When it comes to managing employees, sometimes you have to address their behavior and enable corrective action. This entails tough conversations between managers and employees. This doesn’t necessarily lead to firing, but rather helping an employee learn from their mistakes so they don’t make the same ones again in the future.

In having difficult conversations with employees, you want to approach it with as much compassion and truth as possible. Remember, this is just as uncomfortable for the employee as it is for you as a manager. You want to make sure that your employees don’t see you as the enemy, but rather as a teacher who values their work and wants them to do better.

We’ve compiled five tips that managers can utilize when having tough conversations with employees.

Be compassionate and caring

Managers and employees have a relationship that’s not only professional but personal. When a manager needs to approach an employee, they need to do so with compassion. Managers were once in their employees’ shoes, so it’s crucial for managers to approach the situation the way they would like to be talked to. They should communicate with GRIT (generosity, respect, integrity, and truth). Keep the conversation positive, which includes body language. Employees will sense anger and discomfort if they get that vibe from their managers.

Employees want to feel like their managers care about them, so it’s crucial that managers show they care during these meetings. Showing you care makes an impact on an employee’s performance, so if you don’t have that, it can affect workplace morale. You’d be surprised that it can have for an employee, not only during these conversations but in their everyday work and attitude.

Stick to the facts

When you’re having a difficult conversation with your employees, it’s crucial to stick to the facts and be objective. Instead of having an emotion-fueled conversation, have one that’s purely based on facts. Focus on their actions, not on your reaction to those actions. This will allow you to speak unbiased towards your employee.

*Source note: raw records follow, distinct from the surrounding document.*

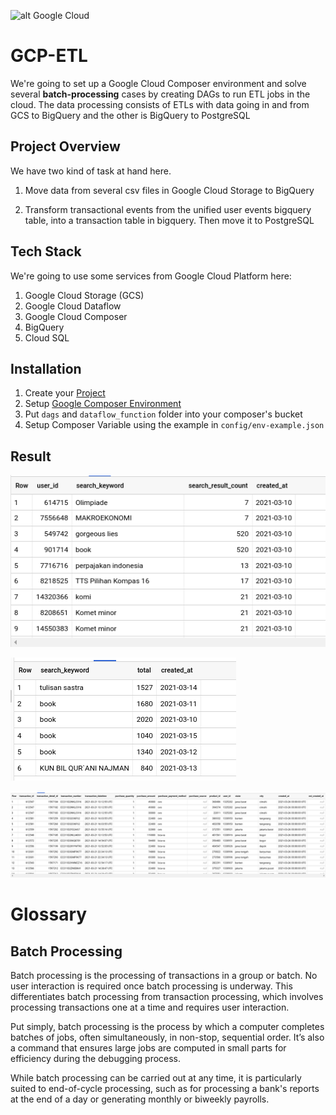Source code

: ![alt Google Cloud](https://www.pointstar.co.id/wp-content/uploads/2018/11/Google-Cloud-P.png)

# GCP-ETL

We're going to set up a Google Cloud Composer
environment and solve several **batch-processing** cases
by creating DAGs to run ETL jobs in the cloud. The data
processing consists of ETLs with data going in and from
GCS to BigQuery and the other is BigQuery to PostgreSQL

## Project Overview
We have two kind of task at hand here.

1. Move data from several csv files in Google Cloud Storage to BigQuery

2. Transform transactional events from the unified user events bigquery
table, into a transaction table in bigquery. Then move it to PostgreSQL

## Tech Stack
We're going to use some services from Google Cloud Platform here:
1. Google Cloud Storage (GCS)
2. Google Cloud Dataflow
3. Google Cloud Composer
4. BigQuery
5. Cloud SQL

## Installation
1. Create your [Project](https://cloud.google.com/dataflow/docs/quickstarts/quickstart-python#before-you-begin)
2. Setup [Google Composer Environment](https://cloud.google.com/composer/docs/quickstart#creating_an_environment)
3. Put `dags` and `dataflow_function` folder into your composer's bucket
4. Setup Composer Variable using the example in `config/env-example.json`

## Result
![alt daily search result](output/1.png)

![alt most searched keyword](output/2.png)

![alt event](output/3.png)

# Glossary

## Batch Processing
Batch processing is the processing of transactions in a group or batch. No user interaction is required once batch processing is underway. This differentiates batch processing from transaction processing, which involves processing transactions one at a time and requires user interaction.

Put simply, batch processing is the process by which a computer completes batches of jobs, often simultaneously, in non-stop, sequential order. It’s also a command that ensures large jobs are computed in small parts for efficiency during the debugging process.

While batch processing can be carried out at any time, it is particularly suited to end-of-cycle processing, such as for processing a bank's reports at the end of a day or generating monthly or biweekly payrolls.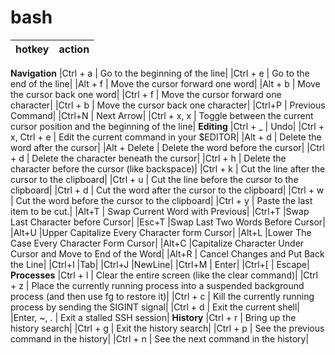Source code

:bash
====

| hotkey |action | 	
|---|---|
**Navigation**
|Ctrl + a	| Go to the beginning of the line|
|Ctrl + e	| 	Go to the end of the line|
|Alt + f		| Move the cursor forward one word|
|Alt + b		| Move the cursor back one word|
|Ctrl + f		| Move the cursor forward one character|
|Ctrl + b		| Move the cursor back one character|
|Ctrl+P |	Previous Command|
|Ctrl+N |	Next Arrow|
|Ctrl + x, x		| Toggle between the current cursor position and the beginning of the line|
**Editing**
|Ctrl + _		| Undo|
|Ctrl + x, Ctrl + e		| Edit the current command in your $EDITOR|
|Alt + d		| Delete the word after the cursor|
|Alt + Delete		| Delete the word before the cursor|
|Ctrl + d	| Delete the character beneath the cursor|
|Ctrl + h	| Delete the character before the cursor (like backspace)|
|Ctrl + k	| Cut the line after the cursor to the clipboard|
|Ctrl + u	| Cut the line before the cursor to the clipboard|
|Ctrl + d	| Cut the word after the cursor to the clipboard|
|Ctrl + w | Cut the word before the cursor to the clipboard|
|Ctrl + y	| Paste the last item to be cut.| 
|Alt+T |	Swap Current Word with Previous|
|Ctrl+T 	|Swap Last Character before Cursor|
|Esc+T 	|Swap Last Two Words Before Cursor|
|Alt+U 	|Upper Capitalize Every Character form Cursor|
|Alt+L 	|Lower The Case Every Character Form Cursor|
|Alt+C 	|Capitalize Character Under Cursor and Move to End of the Word|
|Alt+R |	Cancel Changes and Put Back the Line|
|Ctrl+I 	|Tab|
|Ctrl+J 	|NewLine|
|Ctrl+M |	Enter|
|Ctrl+[ |	Escape|
**Processes**
|Ctrl + l	| Clear the entire screen (like the clear command)|
|Ctrl + z	| Place the currently running process into a suspended background process (and then use fg to restore it)|
|Ctrl + c	| Kill the currently running process by sending the SIGINT signal|
|Ctrl + d	| Exit the current shell|
|Enter, ~, .	| Exit a stalled SSH session|
**History**
|Ctrl + r	| Bring up the history search|
|Ctrl + g	| Exit the history search|
|Ctrl + p	| See the previous command in the history|
|Ctrl + n	| See the next command in the history|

In order to do this, you first need to decide what your desired outcome of the meeting will be. Once you have that, write down everything that happened with the employee to keep it factual, leaving emotion out of the equation. Lastly, identify and take responsibility for your part in the situation. With this approach, you will avoid repeating an unwanted pattern by doing so in a way that respects the employee.

Step into their shoes

Part of a difficult conversation is putting yourself in your employee’s shoes to see where they are coming from. You may not know what prompted them to say what they said or did what they did. Considering your employees’ viewpoints will help you create a win-win situation for everyone and deliver the message in a calm manner. When talking to your employees, use “I” statements, avoiding putdowns, judgment, and blame. This technique will help you stick to the facts and keep your composure.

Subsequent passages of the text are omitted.